Croce dichiara: “Con oggi sono 240 giorni di cantieri filobus abbandonati in tutta la città. L’esultanza del sindaco Sboarina è del tutto fuori luogo. Ha avuto quattro anni di tempo per cambiare un’opera inutile come il filobus con le ‘tiracche’ e invece l’ha da prima confermata, spendendo 11 milioni di euro di soldi pubblici, poi bloccata abbandonando la città a cantieri fantasma. Contorno di questo scenario disgraziato è l’indecisione rispetto al futuro della mobilità cittadina: non si sa se il filobus verrà ultimato, come e quando.
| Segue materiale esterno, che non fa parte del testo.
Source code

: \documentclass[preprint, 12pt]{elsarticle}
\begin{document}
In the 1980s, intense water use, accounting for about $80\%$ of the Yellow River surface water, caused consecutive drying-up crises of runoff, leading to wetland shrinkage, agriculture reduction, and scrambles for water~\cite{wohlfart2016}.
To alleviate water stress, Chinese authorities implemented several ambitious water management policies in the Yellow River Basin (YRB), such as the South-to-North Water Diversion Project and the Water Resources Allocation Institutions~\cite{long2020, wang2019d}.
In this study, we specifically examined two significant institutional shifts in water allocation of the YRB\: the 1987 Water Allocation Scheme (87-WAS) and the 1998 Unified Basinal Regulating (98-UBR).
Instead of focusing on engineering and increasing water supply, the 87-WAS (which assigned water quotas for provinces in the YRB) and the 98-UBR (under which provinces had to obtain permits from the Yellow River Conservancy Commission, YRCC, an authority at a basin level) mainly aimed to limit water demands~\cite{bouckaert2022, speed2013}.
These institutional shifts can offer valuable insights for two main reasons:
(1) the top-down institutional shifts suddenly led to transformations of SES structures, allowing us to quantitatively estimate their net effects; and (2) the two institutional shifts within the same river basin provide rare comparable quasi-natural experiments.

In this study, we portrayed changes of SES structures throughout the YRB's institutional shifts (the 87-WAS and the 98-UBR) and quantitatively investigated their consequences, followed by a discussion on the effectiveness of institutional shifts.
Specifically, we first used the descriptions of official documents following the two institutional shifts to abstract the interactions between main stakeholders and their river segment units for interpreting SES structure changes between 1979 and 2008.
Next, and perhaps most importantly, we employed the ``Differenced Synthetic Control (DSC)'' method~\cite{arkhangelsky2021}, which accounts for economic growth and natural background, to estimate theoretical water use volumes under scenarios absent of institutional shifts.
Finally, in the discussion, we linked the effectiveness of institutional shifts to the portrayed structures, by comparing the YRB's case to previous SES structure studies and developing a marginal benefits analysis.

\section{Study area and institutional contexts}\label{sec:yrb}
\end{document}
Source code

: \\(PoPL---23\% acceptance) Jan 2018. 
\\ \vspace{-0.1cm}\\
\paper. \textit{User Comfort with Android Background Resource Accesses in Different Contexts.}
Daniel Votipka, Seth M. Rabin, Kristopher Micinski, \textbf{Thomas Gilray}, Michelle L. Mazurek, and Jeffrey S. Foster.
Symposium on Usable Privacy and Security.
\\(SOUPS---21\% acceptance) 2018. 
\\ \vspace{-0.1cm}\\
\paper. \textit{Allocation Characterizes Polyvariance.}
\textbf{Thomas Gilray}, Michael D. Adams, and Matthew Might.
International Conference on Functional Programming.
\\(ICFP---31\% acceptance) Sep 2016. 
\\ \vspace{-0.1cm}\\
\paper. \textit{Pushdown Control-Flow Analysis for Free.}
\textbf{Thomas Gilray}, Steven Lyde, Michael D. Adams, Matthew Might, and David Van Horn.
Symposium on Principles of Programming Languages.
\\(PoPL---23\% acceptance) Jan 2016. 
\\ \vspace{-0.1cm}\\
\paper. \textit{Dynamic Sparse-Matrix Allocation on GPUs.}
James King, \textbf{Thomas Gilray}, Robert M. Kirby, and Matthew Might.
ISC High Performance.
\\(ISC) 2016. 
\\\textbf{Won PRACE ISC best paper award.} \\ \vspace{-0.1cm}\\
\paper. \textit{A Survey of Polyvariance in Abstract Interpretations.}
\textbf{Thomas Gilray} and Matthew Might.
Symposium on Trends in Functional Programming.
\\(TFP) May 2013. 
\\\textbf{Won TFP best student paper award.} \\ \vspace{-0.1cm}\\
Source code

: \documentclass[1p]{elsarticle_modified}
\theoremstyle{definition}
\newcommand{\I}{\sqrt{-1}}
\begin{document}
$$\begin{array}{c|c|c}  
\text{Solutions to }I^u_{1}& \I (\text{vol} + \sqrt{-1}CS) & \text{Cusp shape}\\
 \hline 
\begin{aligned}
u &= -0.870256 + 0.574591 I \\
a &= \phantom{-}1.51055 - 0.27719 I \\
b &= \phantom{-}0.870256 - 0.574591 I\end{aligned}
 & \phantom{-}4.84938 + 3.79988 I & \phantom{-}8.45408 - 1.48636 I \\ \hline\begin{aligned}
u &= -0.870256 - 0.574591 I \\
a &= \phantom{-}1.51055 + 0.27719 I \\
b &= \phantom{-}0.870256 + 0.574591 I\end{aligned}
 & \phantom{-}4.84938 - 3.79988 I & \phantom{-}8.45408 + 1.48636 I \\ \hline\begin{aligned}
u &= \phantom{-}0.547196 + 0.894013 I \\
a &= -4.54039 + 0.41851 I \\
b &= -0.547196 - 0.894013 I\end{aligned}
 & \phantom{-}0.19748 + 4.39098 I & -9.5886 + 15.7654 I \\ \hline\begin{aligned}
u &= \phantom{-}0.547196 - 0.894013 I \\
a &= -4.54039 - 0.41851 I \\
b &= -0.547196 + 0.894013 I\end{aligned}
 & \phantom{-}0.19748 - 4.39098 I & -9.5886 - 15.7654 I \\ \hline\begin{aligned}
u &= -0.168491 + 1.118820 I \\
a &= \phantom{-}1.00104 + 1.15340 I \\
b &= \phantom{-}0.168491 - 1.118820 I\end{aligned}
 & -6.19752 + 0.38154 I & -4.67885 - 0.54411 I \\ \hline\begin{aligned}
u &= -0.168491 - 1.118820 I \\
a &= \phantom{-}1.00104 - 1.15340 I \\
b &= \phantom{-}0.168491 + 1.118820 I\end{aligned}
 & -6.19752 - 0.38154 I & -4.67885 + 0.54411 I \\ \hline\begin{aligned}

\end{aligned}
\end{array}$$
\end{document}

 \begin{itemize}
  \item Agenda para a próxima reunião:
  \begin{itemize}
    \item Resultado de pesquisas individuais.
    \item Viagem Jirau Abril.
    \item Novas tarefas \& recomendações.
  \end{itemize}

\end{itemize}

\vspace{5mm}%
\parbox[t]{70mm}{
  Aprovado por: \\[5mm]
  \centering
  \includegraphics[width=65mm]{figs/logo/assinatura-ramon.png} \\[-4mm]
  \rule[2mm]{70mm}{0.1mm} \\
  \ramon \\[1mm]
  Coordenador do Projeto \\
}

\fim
I disagi e i danni per i cittadini e gli esercenti veronesi invece ci sono e sono certi”.
Intanto il sindaco Sboarina e il presidente di Amt Barini annunciano la chiusura dei cantieri entro il 14 maggio spiegando che il progetto filobus rimane invariato ma con la possibilità di valutare varianti migliorative al percorso e ai mezzi che si andrebbero ad utilizzare.